• [WHAT IS REQUIRED] Every line in the data below that holds "dans" should be found and copied.

(Collected data)
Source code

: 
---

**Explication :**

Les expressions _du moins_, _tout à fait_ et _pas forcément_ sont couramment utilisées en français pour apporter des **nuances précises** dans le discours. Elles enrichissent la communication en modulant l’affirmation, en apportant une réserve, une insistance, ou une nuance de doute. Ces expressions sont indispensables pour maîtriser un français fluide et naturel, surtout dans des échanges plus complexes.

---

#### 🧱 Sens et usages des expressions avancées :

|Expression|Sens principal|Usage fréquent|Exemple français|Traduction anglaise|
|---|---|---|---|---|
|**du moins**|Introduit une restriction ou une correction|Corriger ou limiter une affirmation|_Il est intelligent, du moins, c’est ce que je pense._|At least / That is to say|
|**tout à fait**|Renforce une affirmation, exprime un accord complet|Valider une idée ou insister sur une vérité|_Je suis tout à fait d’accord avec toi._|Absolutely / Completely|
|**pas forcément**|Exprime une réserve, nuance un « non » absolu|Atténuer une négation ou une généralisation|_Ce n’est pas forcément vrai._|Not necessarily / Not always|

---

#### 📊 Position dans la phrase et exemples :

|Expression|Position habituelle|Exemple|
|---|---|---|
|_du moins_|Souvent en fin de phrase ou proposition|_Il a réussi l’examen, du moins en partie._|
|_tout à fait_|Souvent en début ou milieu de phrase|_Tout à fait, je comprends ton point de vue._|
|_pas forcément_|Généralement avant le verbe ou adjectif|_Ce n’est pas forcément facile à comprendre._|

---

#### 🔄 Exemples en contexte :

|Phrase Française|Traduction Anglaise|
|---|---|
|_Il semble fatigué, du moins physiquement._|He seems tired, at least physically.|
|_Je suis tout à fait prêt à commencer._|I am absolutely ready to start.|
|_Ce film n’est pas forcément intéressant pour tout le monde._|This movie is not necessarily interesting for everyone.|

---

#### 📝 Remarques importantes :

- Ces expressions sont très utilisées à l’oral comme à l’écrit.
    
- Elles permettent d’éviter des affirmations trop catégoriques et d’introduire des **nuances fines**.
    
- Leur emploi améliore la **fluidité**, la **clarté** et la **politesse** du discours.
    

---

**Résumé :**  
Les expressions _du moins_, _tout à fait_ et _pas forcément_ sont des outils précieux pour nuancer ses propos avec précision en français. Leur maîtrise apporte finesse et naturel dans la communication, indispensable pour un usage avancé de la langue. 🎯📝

---

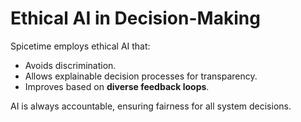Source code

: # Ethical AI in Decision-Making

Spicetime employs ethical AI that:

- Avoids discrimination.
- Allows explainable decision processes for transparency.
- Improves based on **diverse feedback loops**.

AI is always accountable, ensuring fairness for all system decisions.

• [EXERCISE SOLUTION]
Les expressions _du moins_, _tout à fait_ et _pas forcément_ sont couramment utilisées en français pour apporter des **nuances précises** dans le discours. Elles enrichissent la communication en modulant l’affirmation, en apportant une réserve, une insistance, ou une nuance de doute. Ces expressions sont indispensables pour maîtriser un français fluide et naturel, surtout dans des échanges plus complexes.
#### 📊 Position dans la phrase et exemples :
Les expressions _du moins_, _tout à fait_ et _pas forcément_ sont des outils précieux pour nuancer ses propos avec précision en français. Leur maîtrise apporte finesse et naturel dans la communication, indispensable pour un usage avancé de la langue. 🎯📝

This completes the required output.